### WORK ITEM
Filter the records for "often" and keep each line that has it.

### Rendered images with source text
+-------+

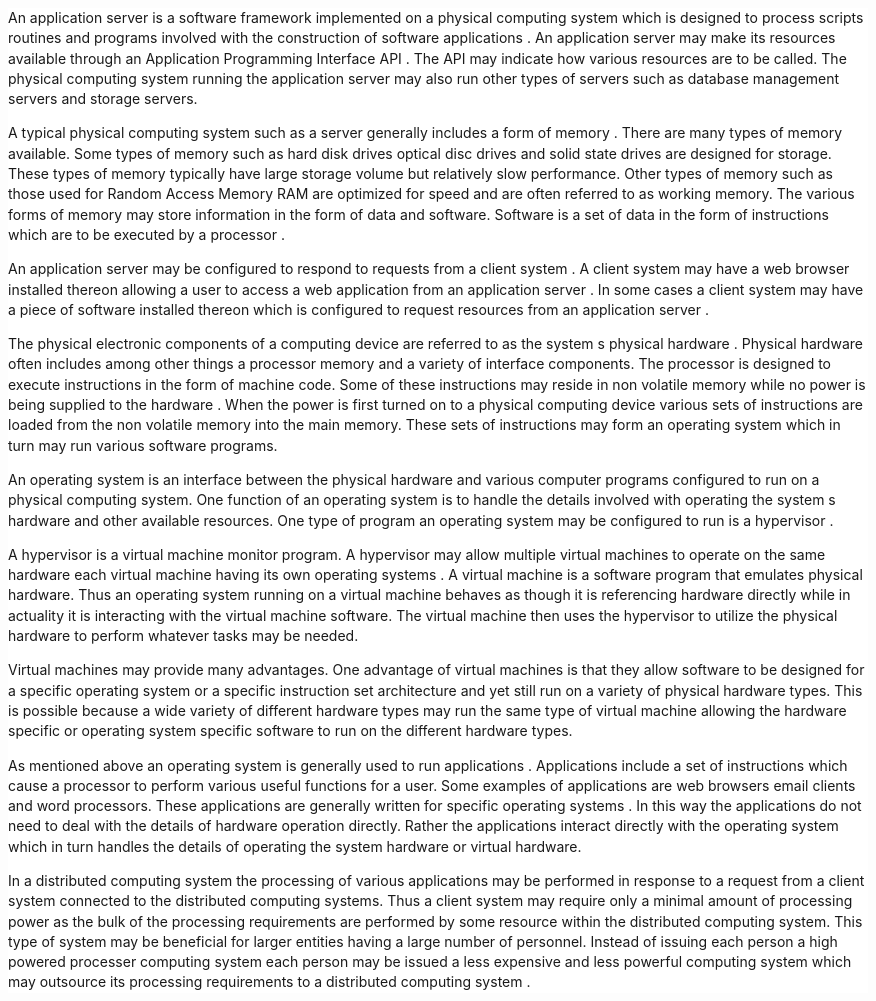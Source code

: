 An application server is a software framework implemented on a physical computing system which is designed to process scripts routines and programs involved with the construction of software applications . An application server may make its resources available through an Application Programming Interface API . The API may indicate how various resources are to be called. The physical computing system running the application server may also run other types of servers such as database management servers and storage servers.

A typical physical computing system such as a server generally includes a form of memory . There are many types of memory available. Some types of memory such as hard disk drives optical disc drives and solid state drives are designed for storage. These types of memory typically have large storage volume but relatively slow performance. Other types of memory such as those used for Random Access Memory RAM are optimized for speed and are often referred to as working memory. The various forms of memory may store information in the form of data and software. Software is a set of data in the form of instructions which are to be executed by a processor .

An application server may be configured to respond to requests from a client system . A client system may have a web browser installed thereon allowing a user to access a web application from an application server . In some cases a client system may have a piece of software installed thereon which is configured to request resources from an application server .

The physical electronic components of a computing device are referred to as the system s physical hardware . Physical hardware often includes among other things a processor memory and a variety of interface components. The processor is designed to execute instructions in the form of machine code. Some of these instructions may reside in non volatile memory while no power is being supplied to the hardware . When the power is first turned on to a physical computing device various sets of instructions are loaded from the non volatile memory into the main memory. These sets of instructions may form an operating system which in turn may run various software programs.

An operating system is an interface between the physical hardware and various computer programs configured to run on a physical computing system. One function of an operating system is to handle the details involved with operating the system s hardware and other available resources. One type of program an operating system may be configured to run is a hypervisor .

A hypervisor is a virtual machine monitor program. A hypervisor may allow multiple virtual machines to operate on the same hardware each virtual machine having its own operating systems . A virtual machine is a software program that emulates physical hardware. Thus an operating system running on a virtual machine behaves as though it is referencing hardware directly while in actuality it is interacting with the virtual machine software. The virtual machine then uses the hypervisor to utilize the physical hardware to perform whatever tasks may be needed.

Virtual machines may provide many advantages. One advantage of virtual machines is that they allow software to be designed for a specific operating system or a specific instruction set architecture and yet still run on a variety of physical hardware types. This is possible because a wide variety of different hardware types may run the same type of virtual machine allowing the hardware specific or operating system specific software to run on the different hardware types.

As mentioned above an operating system is generally used to run applications . Applications include a set of instructions which cause a processor to perform various useful functions for a user. Some examples of applications are web browsers email clients and word processors. These applications are generally written for specific operating systems . In this way the applications do not need to deal with the details of hardware operation directly. Rather the applications interact directly with the operating system which in turn handles the details of operating the system hardware or virtual hardware.

In a distributed computing system the processing of various applications may be performed in response to a request from a client system connected to the distributed computing systems. Thus a client system may require only a minimal amount of processing power as the bulk of the processing requirements are performed by some resource within the distributed computing system. This type of system may be beneficial for larger entities having a large number of personnel. Instead of issuing each person a high powered processer computing system each person may be issued a less expensive and less powerful computing system which may outsource its processing requirements to a distributed computing system .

+-------+

### ANSWER BELOW
A typical physical computing system such as a server generally includes a form of memory . There are many types of memory available. Some types of memory such as hard disk drives optical disc drives and solid state drives are designed for storage. These types of memory typically have large storage volume but relatively slow performance. Other types of memory such as those used for Random Access Memory RAM are optimized for speed and are often referred to as working memory. The various forms of memory may store information in the form of data and software. Software is a set of data in the form of instructions which are to be executed by a processor .
The physical electronic components of a computing device are referred to as the system s physical hardware . Physical hardware often includes among other things a processor memory and a variety of interface components. The processor is designed to execute instructions in the form of machine code. Some of these instructions may reside in non volatile memory while no power is being supplied to the hardware . When the power is first turned on to a physical computing device various sets of instructions are loaded from the non volatile memory into the main memory. These sets of instructions may form an operating system which in turn may run various software programs.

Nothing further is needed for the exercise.